Firstly I must apologize for not posting on my blog lately, but life has taken over. This post is not my usual , i just need to get this down on paper then I think i will feel more able to cope.
I am a very organised person, like to make lists etc, do not cope well when things do not go to plan, worry when I have not time to do the things I think I need to do. My main problem is overthinking , even when asleep, and more importantly when I cant sleep. Although my partner has some health issues,I do not think they are serious, but I still cannot stop myself worrying about what the outcome of the xrays tests etc will be.
Lately have been trying really hard to just let things go, using mindfulness, living in the moment, it works for some of the time.
My partner just takes things as they come, probably due to the fact that I do all the planning, he can totally sit down and read a book with no other thought than what he is reading, I on the other hand struggle to get through an article in a magazine without thinking what I should be doing.

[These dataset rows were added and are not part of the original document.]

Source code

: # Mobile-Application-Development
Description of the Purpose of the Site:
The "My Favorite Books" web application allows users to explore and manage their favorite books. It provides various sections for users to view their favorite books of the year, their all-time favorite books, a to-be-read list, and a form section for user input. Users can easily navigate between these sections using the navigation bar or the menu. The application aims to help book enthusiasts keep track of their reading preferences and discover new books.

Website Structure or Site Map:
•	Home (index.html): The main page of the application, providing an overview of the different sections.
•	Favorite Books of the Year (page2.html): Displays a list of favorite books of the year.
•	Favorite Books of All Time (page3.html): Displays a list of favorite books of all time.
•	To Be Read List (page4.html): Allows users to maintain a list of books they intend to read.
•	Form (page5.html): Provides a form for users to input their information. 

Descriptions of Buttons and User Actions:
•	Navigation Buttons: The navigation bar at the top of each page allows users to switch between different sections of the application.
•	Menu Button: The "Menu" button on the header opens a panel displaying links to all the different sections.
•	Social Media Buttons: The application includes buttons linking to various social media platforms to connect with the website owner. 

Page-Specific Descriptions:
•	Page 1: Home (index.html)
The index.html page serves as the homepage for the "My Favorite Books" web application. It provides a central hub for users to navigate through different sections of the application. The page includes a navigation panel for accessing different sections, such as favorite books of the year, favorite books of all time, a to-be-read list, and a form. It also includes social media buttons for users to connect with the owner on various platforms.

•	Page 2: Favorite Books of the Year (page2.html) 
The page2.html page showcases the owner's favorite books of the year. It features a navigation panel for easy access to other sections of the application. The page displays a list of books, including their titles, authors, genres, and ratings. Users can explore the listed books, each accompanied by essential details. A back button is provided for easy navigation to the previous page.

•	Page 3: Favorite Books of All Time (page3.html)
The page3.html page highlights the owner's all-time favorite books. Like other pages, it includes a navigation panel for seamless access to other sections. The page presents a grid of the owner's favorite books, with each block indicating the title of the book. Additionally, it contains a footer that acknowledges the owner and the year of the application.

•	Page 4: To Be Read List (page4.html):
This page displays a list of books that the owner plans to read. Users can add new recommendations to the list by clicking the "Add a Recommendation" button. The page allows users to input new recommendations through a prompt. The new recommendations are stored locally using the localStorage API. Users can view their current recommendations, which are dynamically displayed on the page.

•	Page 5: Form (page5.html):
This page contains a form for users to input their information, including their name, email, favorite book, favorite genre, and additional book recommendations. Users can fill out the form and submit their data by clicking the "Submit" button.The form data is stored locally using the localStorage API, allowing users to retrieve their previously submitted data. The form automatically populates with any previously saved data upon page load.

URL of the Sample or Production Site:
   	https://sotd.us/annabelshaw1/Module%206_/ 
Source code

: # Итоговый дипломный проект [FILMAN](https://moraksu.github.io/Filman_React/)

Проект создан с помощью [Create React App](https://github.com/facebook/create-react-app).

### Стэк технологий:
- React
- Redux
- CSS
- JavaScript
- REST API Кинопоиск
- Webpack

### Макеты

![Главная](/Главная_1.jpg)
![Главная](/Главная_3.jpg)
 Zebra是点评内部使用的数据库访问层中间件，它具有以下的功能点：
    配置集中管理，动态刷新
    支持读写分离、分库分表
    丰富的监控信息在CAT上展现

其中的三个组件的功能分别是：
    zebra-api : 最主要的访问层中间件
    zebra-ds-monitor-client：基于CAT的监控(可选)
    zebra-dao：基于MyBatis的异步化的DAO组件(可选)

One thing that has helped me is I set aside a time to do some dressmaking or cooking, both of which I enjoy, and because I have set this time aside I do not feel I should be doing something else.
Another thing is exercise has helped I go swimming most days, and do Tai Chi.
The problem as I see it is I have a real need to know or control what is happening in my life, and when I feel out of control I panic, and can make myself ill through worrying.
Lately it has affected my eating habits, I have been wheat intolerant for a few years now but appear to have other food intolerance’s, which get worse when I worry.
Overall I am a very positive person, and know everything will be ok in the end.
If there is anyone out there who has any advice, that would be great or anyone who wants to share there story that would be great also.